En effet, l'article L.311-4 du Code de la propriété intellectuelle dispose que " La rémunération prévue à l'article L.311-3 est versée par le fabricant, l'importateur ou la personne qui réalise des acquisitions intracommunautaires (...) lors de la mise en circulation en France de ces supports ", tandis que la décision du 30 juin 1986 relative à la Commission prévue par l'article L.311-5 du même Code prévoit que " la date d'exigibilité correspond, pour les première et deuxième catégories d'importateurs et fabricants, à la sortie de stocks ".
Il résulte clairement de ces dispositions que le fait générateur de la rémunération en question est bien la mise en circulation dans notre pays des supports, et non la facturation émise, éventuellement plus tard, par COPIE FRANCE, laquelle facturation ne pouvant avoir d'autre effet juridique que de demander de l'argent à celui à qui elle est adressée.
7
7
Or ces factures concernent des supports d'enregistrement commercialisés par la société CARREFOUR en mai, juillet et novembre 2008 pour ce qui est des baladeurs MP3, pendant les mêmes mois pour les baladeurs MP4, périodes pendant lesquelles les décisions 6 et 7 de la Commission étaient applicables, et étaient donc fondées sur ces décisions.
*l'application de la décision 6
Cette décision n'a jamais été annulée par le Conseil d'Etat, mais la société CARREFOUR, pour en refuser l'application, estime qu'elles elle incompatible avec le droit de l'Union.
Elle fait en effet valoir dans ses écritures que, " s'il venait à être considéré qu'une partie de la rémunération litigieuse trouve son fondement dans la décision n°6 ", le Tribunal devrait en écarter l'application "par voie d'exception d'illégalité en raison de sa manifeste incompatibilité avec la directive 2001/29/CE ", puisque prenant appui, comme les décisions ultérieures, sur un taux de rémunération ne distinguant pas selon les supports.
Cependant, comme l'expose avec justesse la défenderesse, les directives, qui s'adressent aux États membres et visent à harmoniser leurs législations, n'ont pas vocation à avoir un effet direct en droit interne, justement parce qu'elles doivent faire l'objet, auparavant, d'une transposition dans le droit de l'Etat, qui dispose à cet effet d'une certaine marge d'appréciation.
Hors le cas d'un litige qui oppose un particulier ou une société à cet Etat, au cours duquel une directive peut le cas échéant être invoquée, une personne physique ou morale de droit privé ne peut pas invoquer le droit de l'Union dans un litige l'opposant à une autre personne de droit privé.
D'ailleurs, la CJUE, dans un arrêt du 27 février 2014 cité par COPIE FRANCE, a rappelé que " l'article 3, paragraphe 1, de la directive 2001/29 doit être interprété en ce sens qu'il ne peut pas être invoqué par une société de gestion dans un litige entre particuliers afin d'écarter la réglementation d'un Etat membre contraire à cette disposition.

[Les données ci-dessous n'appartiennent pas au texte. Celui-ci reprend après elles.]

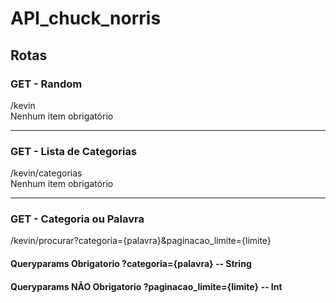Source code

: # API_chuck_norris

## Rotas

### GET - Random
/kevin <br>
Nenhum item obrigatório
<hr>

### GET - Lista de Categorias
/kevin/categorias <br>
Nenhum item obrigatório
<hr>

### GET - Categoria ou Palavra
/kevin/procurar?categoria={palavra}&paginacao_limite={limite}
#### Queryparams Obrigatorio ?categoria={palavra} -- String
#### Queryparams NÃO Obrigatorio ?paginacao_limite={limite} -- Int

La juridiction saisie d'un tel litige a cependant l'obligation d'interpréter ladite réglementation, dans toute la mesure du possible, à la lumière du texte et de la finalité de cette même disposition afin d'aboutir à une solution conforme à l'objectif poursuivi par celle-ci ".
En l'espèce, outre une interprétation qui n'a pas lieu d'être puisque la décision litigieuse est claire en ce qu'elle met à la charge, en particulier, des importateurs de supports une rémunération devant bénéficier in fine aux auteurs ou ayants droit, il n'apparaît pas possible, comme le souhaite la société CARREFOUR dans le dernier état de ses écritures, de constater le caractère indu d'un paiement fondé sur un acte administratif qui serait illégal au regard de la Directive, le juge n'ayant pas, ainsi qu'il vient d'être dit, ce pouvoir dans le cadre d'un litige, dit horizontal, opposant deux particuliers.

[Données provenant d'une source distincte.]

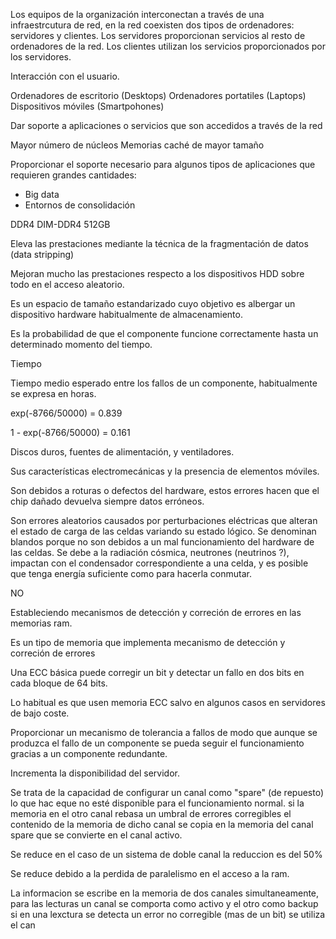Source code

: Los equipos de la organización interconectan a través de una infraestrcutura de red, en la red coexisten dos tipos de ordenadores: servidores y clientes. Los servidores proporcionan servicios al resto de ordenadores de la red. Los clientes utilizan los servicios proporcionados por los servidores.

Interacción con el usuario.

Ordenadores de escritorio (Desktops)
Ordenadores portatiles (Laptops)
Dispositivos móviles (Smartpohones)

Dar soporte a aplicaciones o servicios que son accedidos a través de la red

Mayor número de núcleos
Memorias caché de mayor tamaño

Proporcionar el soporte necesario para algunos tipos de aplicaciones que requieren grandes cantidades:
- Big data
- Entornos de consolidación

DDR4
DIM-DDR4
512GB

Eleva las prestaciones mediante la técnica de la fragmentación de datos (data stripping)

Mejoran mucho las prestaciones respecto a los dispositivos HDD sobre todo en el acceso aleatorio.

Es un espacio de tamaño estandarizado cuyo objetivo es albergar un dispositivo hardware habitualmente de almacenamiento.



Es la probabilidad de que el componente funcione correctamente hasta un determinado momento del tiempo.

Tiempo 

Tiempo medio esperado entre los fallos de un componente, habitualmente se expresa en horas.

exp(-8766/50000) = 0.839

1 - exp(-8766/50000) = 0.161

Discos duros, fuentes de alimentación, y ventiladores.

Sus características electromecánicas y la presencia de elementos móviles.

Son debidos a roturas o defectos del hardware, estos errores hacen que el chip dañado devuelva siempre datos erróneos.

Son errores aleatorios causados por perturbaciones eléctricas que alteran el estado de carga de las celdas variando su estado lógico. Se denominan blandos porque no son debidos a un mal funcionamiento del hardware de las celdas. Se debe a la radiación cósmica, neutrones (neutrinos ?), impactan con el condensador correspondiente a una celda, y es posible que tenga energía suficiente como para hacerla conmutar.

NO

Estableciendo mecanismos de detección y correción de errores en las memorias ram.

Es un tipo de memoria que implementa mecanismo de detección y correción de errores

Una ECC básica puede corregir un bit y detectar un fallo en dos bits en cada bloque de 64 bits.

Lo habitual es que usen memoria ECC salvo en algunos casos en servidores de bajo coste.

Proporcionar un mecanismo de tolerancia a fallos de modo que aunque se produzca el fallo de un componente se pueda seguir el funcionamiento gracias a un componente redundante.

Incrementa la disponibilidad del servidor.

Se trata de la capacidad de configurar un canal como "spare" (de repuesto) lo que hac eque no esté disponible para el funcionamiento normal. si la memoria en el otro canal rebasa un umbral de errores corregibles el contenido de la memoria de dicho canal se copia en la memoria del canal spare que se convierte en el canal activo.

Se reduce en el caso de un sistema de doble canal la reduccion es del 50%

Se reduce debido a la perdida de paralelismo en el acceso a la ram.

La informacion se escribe en la memoria de dos canales simultaneamente, para las lecturas un canal se comporta como activo y el otro como backup si en una lexctura se detecta un error no  corregible (mas de un bit) se utiliza el can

Dès lors, rien ne s'oppose à l'application de la décision 6 *l'application de la décision 7
Dans un arrêt dit SIMAVELEC du 11 juillet 2008, le Conseil d'Etat a annulé la décision 7 du 20 juillet 2006, au motif qu'en " prenant en compte le préjudice subi du fait des copies illicites de vidéogrammes ou de phonogrammes ", la Commission avait méconnu les dispositions du Code de la propriété intellectuelle.

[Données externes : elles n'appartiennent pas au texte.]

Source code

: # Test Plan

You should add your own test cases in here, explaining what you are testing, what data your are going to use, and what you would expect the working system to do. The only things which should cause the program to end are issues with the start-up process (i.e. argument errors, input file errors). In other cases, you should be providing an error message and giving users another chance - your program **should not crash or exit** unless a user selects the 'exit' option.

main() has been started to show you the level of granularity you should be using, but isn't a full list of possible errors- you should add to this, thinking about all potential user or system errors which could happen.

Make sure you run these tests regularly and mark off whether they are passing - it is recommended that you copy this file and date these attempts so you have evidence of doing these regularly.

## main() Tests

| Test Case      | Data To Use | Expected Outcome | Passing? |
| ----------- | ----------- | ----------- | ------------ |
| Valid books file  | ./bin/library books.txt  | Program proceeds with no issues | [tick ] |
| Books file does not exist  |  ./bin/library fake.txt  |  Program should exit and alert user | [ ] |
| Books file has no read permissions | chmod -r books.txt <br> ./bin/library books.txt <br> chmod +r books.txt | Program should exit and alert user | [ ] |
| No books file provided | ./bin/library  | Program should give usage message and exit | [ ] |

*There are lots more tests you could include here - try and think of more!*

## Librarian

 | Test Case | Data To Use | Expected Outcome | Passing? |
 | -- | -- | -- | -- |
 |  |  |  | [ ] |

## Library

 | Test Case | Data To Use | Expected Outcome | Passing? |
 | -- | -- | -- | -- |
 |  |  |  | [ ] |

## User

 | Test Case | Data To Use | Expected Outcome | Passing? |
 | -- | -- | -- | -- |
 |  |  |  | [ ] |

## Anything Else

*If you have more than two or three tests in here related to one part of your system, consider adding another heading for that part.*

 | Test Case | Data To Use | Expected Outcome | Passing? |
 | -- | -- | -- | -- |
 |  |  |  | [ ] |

Relevant cette annulation, la société CARREFOUR soutient aujourd'hui que les factures émises sur la base de la décision 7 " sont nulles comme étant dépourvues de fondement dans la mesure où elles ont été émises à une date postérieure à la date d'annulation de cette décision ".
Néanmoins, il n'est pas contestable qu'en soulignant que " une annulation rétroactive " de la décision 7 aurait " des conséquences manifestement excessives ", et qu'en décidant dès lors qu'il n'y avait lieu " de ne prononcer l'annulation de cette décision qu'à l'expiration d'un délai de six mois à compter de la date de notification au ministre de la culture (...) sous réserve des actions contentieuses engagées à la date de la présente décision contre des actes pris sur son fondement ", le Conseil d'Etat a entendu, pour assurer la pérennité du dispositif légal de la rémunération pour copie privée et ne pas nuire aux intérêts des auteurs, ne réserver la possibilité de se prévaloir d'une annulation rétroactive de cette décision 7 qu'à ceux qui avaient engagé une procédure avant la date de l'arrêt, soit avant le 11 juillet 2008.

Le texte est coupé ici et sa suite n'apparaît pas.